The acetone measuring chip used in the study. (Credit: ETH Zurich/Andreas Güntner)

Experts advise anyone looking to shed extra pounds is to eat less and exercise more. One way is with endurance training, during which the body burns not only carbohydrates such as sugar, but also fat. When exactly the body begins burning fat can now be determined by analyzing, for example, biomarkers in the blood or urine. Researchers have developed a method for the highly convenient, real-time monitoring of lipolysis by testing a person’s exhalations during exercise.

When burning fat, the body produces by-products that find their way into the blood. In the pulmonary alveoli, these molecules — especially the volatile ones — enter the air exhaled by the person. The most volatile of these lipid metabolites is acetone. A small gas sensor measures the presence of this substance. The sensor can detect a single acetone molecule in hundred million molecules. It also measures acetone exclusively, so the more than 800 other known volatile components in exhalations do not affect the measurement.
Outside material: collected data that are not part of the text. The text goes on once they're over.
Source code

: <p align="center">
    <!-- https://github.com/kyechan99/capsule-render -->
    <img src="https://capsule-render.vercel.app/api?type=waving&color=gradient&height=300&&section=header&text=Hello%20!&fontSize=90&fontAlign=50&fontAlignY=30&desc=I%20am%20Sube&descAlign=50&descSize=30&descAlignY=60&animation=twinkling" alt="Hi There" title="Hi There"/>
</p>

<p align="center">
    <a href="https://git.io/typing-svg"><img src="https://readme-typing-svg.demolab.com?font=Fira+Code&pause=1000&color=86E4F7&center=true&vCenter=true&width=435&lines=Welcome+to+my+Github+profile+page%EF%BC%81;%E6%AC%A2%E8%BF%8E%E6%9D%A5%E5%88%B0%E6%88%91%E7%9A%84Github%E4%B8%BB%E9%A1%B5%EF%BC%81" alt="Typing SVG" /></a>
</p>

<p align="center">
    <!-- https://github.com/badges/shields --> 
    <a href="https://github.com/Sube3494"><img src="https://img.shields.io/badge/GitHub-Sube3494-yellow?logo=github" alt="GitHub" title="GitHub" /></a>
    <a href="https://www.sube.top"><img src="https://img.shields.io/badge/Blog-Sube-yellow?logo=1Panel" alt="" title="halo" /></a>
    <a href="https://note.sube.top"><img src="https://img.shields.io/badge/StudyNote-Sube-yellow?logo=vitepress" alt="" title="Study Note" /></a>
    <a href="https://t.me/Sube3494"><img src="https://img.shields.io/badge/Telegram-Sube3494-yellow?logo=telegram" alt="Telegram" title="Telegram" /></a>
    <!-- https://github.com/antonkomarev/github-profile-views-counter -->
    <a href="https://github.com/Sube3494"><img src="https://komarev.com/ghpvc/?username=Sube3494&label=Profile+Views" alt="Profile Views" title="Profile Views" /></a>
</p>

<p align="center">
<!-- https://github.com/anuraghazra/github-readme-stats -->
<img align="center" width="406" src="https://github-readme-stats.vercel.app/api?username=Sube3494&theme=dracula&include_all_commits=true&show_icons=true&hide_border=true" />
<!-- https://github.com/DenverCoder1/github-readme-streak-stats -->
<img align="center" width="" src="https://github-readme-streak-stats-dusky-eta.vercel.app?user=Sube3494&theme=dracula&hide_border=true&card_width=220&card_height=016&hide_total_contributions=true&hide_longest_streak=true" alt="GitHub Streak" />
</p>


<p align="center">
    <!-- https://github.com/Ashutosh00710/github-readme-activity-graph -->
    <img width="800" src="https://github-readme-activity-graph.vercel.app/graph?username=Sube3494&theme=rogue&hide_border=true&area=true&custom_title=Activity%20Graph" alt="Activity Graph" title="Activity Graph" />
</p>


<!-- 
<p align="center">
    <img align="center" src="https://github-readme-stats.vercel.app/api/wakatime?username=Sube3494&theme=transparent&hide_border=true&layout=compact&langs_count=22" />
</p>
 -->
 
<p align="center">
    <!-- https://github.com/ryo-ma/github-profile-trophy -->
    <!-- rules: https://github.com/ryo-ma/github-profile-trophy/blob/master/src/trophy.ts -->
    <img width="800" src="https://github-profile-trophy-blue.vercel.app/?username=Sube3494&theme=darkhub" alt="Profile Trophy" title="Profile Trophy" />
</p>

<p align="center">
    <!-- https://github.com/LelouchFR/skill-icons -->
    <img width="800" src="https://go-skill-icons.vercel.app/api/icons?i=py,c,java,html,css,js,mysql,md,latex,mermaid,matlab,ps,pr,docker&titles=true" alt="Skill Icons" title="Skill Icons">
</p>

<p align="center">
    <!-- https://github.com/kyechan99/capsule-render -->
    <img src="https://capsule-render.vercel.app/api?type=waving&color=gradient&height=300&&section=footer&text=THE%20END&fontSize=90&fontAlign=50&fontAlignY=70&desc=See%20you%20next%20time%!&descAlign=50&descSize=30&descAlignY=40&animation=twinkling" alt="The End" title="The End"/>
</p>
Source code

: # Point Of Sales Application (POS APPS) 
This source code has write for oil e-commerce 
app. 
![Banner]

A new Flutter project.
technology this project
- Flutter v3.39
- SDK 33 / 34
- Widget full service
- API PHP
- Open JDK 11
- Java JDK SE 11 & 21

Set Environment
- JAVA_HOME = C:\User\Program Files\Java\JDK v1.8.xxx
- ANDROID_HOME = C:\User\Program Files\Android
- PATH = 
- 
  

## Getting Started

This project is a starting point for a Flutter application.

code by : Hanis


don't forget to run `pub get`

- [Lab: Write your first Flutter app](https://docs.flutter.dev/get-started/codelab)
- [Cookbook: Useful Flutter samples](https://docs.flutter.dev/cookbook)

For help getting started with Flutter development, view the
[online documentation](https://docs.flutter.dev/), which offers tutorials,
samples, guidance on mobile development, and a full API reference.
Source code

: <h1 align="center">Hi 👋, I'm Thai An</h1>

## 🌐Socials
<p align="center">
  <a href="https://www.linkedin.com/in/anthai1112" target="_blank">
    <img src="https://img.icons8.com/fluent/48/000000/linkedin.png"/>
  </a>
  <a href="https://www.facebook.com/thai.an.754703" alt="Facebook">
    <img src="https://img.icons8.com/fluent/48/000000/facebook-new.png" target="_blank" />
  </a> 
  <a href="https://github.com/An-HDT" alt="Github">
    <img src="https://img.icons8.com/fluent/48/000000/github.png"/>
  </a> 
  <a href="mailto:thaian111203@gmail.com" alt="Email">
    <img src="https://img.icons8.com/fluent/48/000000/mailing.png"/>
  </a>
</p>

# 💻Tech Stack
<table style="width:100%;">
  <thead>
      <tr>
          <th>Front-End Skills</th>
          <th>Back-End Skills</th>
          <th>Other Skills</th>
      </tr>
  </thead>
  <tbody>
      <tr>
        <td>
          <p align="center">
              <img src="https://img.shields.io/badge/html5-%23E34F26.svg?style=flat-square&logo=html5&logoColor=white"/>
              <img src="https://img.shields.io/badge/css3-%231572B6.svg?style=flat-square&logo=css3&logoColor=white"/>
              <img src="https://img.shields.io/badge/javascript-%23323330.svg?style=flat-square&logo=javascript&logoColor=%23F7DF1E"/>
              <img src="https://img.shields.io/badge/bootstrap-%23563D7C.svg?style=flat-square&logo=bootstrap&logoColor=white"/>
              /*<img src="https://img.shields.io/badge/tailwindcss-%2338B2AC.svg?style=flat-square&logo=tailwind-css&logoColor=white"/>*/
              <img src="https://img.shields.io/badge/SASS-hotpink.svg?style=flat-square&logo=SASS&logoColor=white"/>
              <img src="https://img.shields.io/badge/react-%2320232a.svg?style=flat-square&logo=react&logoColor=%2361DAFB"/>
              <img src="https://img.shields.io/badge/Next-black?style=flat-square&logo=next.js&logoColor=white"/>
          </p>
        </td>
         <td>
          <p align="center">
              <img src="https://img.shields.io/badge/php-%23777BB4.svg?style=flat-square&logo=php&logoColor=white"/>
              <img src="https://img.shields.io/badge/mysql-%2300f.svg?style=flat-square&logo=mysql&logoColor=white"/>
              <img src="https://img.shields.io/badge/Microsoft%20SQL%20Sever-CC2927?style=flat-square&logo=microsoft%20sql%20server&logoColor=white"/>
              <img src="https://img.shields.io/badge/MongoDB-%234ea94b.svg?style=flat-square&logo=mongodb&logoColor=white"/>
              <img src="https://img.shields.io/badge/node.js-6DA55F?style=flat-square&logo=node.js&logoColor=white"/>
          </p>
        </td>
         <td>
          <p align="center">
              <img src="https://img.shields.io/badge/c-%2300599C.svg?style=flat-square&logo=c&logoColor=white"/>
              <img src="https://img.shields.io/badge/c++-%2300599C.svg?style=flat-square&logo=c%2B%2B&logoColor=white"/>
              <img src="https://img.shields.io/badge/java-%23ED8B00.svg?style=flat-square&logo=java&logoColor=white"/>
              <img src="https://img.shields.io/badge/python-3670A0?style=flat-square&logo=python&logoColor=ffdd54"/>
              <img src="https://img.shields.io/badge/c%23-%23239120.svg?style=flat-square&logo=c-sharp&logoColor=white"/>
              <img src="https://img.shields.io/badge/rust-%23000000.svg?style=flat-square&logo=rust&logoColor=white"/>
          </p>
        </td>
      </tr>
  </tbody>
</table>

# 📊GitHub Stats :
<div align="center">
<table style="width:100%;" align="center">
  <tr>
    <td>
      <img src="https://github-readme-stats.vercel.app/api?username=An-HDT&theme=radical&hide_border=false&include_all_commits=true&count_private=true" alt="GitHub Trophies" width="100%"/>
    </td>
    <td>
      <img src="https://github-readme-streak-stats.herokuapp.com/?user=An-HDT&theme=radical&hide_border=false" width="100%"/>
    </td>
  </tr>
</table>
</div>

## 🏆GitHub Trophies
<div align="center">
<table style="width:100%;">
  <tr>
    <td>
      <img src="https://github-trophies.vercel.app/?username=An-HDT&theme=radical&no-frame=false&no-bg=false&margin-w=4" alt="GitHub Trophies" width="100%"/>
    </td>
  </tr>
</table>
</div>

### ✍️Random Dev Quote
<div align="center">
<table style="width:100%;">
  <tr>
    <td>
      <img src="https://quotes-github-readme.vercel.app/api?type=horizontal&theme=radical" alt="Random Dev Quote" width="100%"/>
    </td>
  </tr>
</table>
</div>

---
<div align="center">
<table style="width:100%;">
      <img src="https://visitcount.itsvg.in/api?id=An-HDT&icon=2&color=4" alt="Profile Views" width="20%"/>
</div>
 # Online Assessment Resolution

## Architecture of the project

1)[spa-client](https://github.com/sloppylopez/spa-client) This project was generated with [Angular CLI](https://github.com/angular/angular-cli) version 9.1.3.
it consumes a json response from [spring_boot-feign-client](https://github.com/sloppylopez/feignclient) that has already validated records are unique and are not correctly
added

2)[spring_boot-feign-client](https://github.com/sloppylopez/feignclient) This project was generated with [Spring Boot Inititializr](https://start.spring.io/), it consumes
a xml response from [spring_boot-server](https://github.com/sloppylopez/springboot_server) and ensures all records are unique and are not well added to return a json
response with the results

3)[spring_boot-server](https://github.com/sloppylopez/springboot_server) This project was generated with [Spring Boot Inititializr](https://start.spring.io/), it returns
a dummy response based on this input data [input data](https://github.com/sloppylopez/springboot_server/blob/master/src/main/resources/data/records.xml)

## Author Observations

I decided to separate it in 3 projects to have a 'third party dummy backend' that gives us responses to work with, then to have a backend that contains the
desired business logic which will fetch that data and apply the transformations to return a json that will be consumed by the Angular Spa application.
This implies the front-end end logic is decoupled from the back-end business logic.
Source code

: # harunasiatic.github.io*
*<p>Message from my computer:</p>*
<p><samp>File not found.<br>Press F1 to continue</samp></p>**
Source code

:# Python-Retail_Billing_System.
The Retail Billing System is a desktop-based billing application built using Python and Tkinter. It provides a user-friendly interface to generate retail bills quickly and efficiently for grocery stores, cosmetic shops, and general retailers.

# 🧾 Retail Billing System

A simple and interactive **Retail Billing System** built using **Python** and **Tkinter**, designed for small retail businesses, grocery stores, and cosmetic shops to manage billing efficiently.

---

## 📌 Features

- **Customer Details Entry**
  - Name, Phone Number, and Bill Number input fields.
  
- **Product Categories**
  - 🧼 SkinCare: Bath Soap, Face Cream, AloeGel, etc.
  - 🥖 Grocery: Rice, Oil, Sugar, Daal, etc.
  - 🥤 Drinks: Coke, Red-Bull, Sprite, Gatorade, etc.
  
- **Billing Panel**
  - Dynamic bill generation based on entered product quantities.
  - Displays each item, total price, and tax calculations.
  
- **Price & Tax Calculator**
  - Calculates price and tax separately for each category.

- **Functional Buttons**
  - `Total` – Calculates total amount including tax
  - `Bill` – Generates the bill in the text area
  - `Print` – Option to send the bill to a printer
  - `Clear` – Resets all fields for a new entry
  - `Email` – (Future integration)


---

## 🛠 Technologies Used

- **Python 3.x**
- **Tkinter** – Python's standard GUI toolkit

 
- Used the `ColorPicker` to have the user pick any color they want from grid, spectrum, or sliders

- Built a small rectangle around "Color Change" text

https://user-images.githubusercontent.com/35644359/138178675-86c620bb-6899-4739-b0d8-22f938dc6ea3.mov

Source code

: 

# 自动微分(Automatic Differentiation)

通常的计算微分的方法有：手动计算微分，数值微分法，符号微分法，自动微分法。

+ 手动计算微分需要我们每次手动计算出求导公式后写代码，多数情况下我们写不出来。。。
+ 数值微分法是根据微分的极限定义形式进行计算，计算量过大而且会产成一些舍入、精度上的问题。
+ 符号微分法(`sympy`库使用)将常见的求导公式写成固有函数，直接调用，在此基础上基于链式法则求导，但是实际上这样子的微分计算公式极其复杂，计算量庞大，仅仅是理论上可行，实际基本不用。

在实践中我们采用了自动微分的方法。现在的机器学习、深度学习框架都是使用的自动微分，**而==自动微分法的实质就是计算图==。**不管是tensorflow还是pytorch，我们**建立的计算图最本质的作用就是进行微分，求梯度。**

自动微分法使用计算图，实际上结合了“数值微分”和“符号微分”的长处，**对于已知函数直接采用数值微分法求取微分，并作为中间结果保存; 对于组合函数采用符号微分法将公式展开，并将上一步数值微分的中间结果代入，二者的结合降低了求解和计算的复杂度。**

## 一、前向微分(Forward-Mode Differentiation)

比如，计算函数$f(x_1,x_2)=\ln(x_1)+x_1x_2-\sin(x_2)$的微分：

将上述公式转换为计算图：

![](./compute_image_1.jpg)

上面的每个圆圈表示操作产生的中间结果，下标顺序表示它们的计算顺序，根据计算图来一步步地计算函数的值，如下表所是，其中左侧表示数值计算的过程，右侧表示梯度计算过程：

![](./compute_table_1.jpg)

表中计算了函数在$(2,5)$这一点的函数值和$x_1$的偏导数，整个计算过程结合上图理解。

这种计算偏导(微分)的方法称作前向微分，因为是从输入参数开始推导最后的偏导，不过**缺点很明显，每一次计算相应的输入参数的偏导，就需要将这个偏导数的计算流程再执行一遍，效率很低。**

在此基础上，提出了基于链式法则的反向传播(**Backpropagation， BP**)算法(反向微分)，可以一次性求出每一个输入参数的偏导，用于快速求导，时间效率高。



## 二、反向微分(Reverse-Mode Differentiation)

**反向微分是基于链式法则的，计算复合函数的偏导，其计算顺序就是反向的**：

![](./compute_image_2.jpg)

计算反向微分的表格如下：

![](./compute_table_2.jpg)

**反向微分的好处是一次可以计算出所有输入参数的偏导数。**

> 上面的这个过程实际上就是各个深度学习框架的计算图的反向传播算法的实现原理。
The researchers were able to show how the acetone concentration in the exhalations varies greatly from person to person. The measurements taken by the researchers showed that lipolysis in some test subjects did, in fact, only start toward the end of the one-and-a-half-hour training session. In the other volunteers, the measurements showed that their bodies began burning fat much sooner.

The sensor uses a chip coated with a porous film of special semiconducting nanoparticles. The particles are tungsten trioxide that the researchers have implanted with single atoms of silicon. Development began when researchers discovered that tungsten trioxide nanoparticles interact with acetone if the atoms of the nanoparticles are arranged in a certain crystalline structure. The interaction reduces the electrical resistance of the chip coated with the nanoparticles, and this phenomenon can then be measured.